> **Saved data entries**:
_ _ _ _ _ _ _
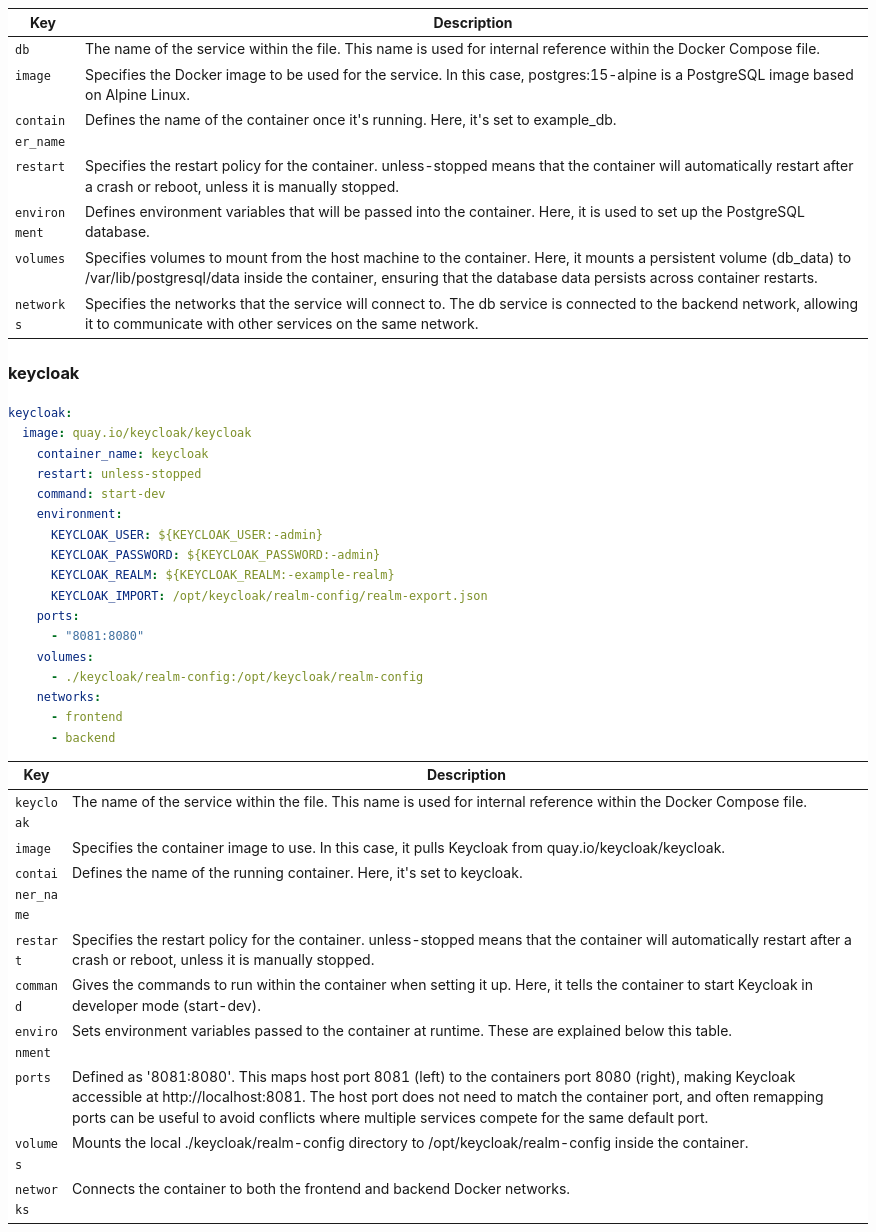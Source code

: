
 ```yml
```

| Key               | Description |
|------------------ | ----------- |
| `db`              | The name of the service within the file. This name is used for internal reference within the Docker Compose file. |
| `image`           | Specifies the Docker image to be used for the service. In this case, postgres:15-alpine is a PostgreSQL image based on Alpine Linux. |
| `container_name`  | Defines the name of the container once it's running. Here, it's set to example_db. |
| `restart`         | Specifies the restart policy for the container. unless-stopped means that the container will automatically restart after a crash or reboot, unless it is manually stopped. |
| `environment`     | Defines environment variables that will be passed into the container. Here, it is used to set up the PostgreSQL database. |
| `volumes`         | Specifies volumes to mount from the host machine to the container. Here, it mounts a persistent volume (db_data) to /var/lib/postgresql/data inside the container, ensuring that the database data persists across container restarts. |
| `networks`        | Specifies the networks that the service will connect to. The db service is connected to the backend network, allowing it to communicate with other services on the same network. |

### keycloak

```yml
keycloak:
  image: quay.io/keycloak/keycloak
    container_name: keycloak
    restart: unless-stopped
    command: start-dev
    environment:
      KEYCLOAK_USER: ${KEYCLOAK_USER:-admin}
      KEYCLOAK_PASSWORD: ${KEYCLOAK_PASSWORD:-admin}
      KEYCLOAK_REALM: ${KEYCLOAK_REALM:-example-realm}
      KEYCLOAK_IMPORT: /opt/keycloak/realm-config/realm-export.json
    ports:
      - "8081:8080"
    volumes:
      - ./keycloak/realm-config:/opt/keycloak/realm-config
    networks:
      - frontend
      - backend
```

| Key               | Description |
|------------------ | ----------- |
| `keycloak`        | The name of the service within the file. This name is used for internal reference within the Docker Compose file. |
| `image`           | Specifies the container image to use. In this case, it pulls Keycloak from quay.io/keycloak/keycloak. |
| `container_name`  | Defines the name of the running container. Here, it's set to keycloak. |
| `restart`         | Specifies the restart policy for the container. unless-stopped means that the container will automatically restart after a crash or reboot, unless it is manually stopped. |
| `command`         | Gives the commands to run within the container when setting it up. Here, it tells the container to start Keycloak in developer mode (start-dev).  |
| `environment`     | Sets environment variables passed to the container at runtime. These are explained below this table. |
| `ports`           | Defined as '8081:8080'. This maps host port 8081 (left) to the containers port 8080 (right), making Keycloak accessible at http://localhost:8081. The host port does not need to match the container port, and often remapping ports can be useful to avoid conflicts where multiple services compete for the same default port. |
| `volumes`         | Mounts the local ./keycloak/realm-config directory to /opt/keycloak/realm-config inside the container. |
| `networks`        | Connects the container to both the frontend and backend Docker networks. |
_ _ _ _ _ _ _
> **Your objective**:
Please write out exactly the line containing "the container. |" and every line after it through the end of the records, nothing more.

> **Expected output**:
| `volumes`         | Mounts the local ./keycloak/realm-config directory to /opt/keycloak/realm-config inside the container. |
| `networks`        | Connects the container to both the frontend and backend Docker networks. |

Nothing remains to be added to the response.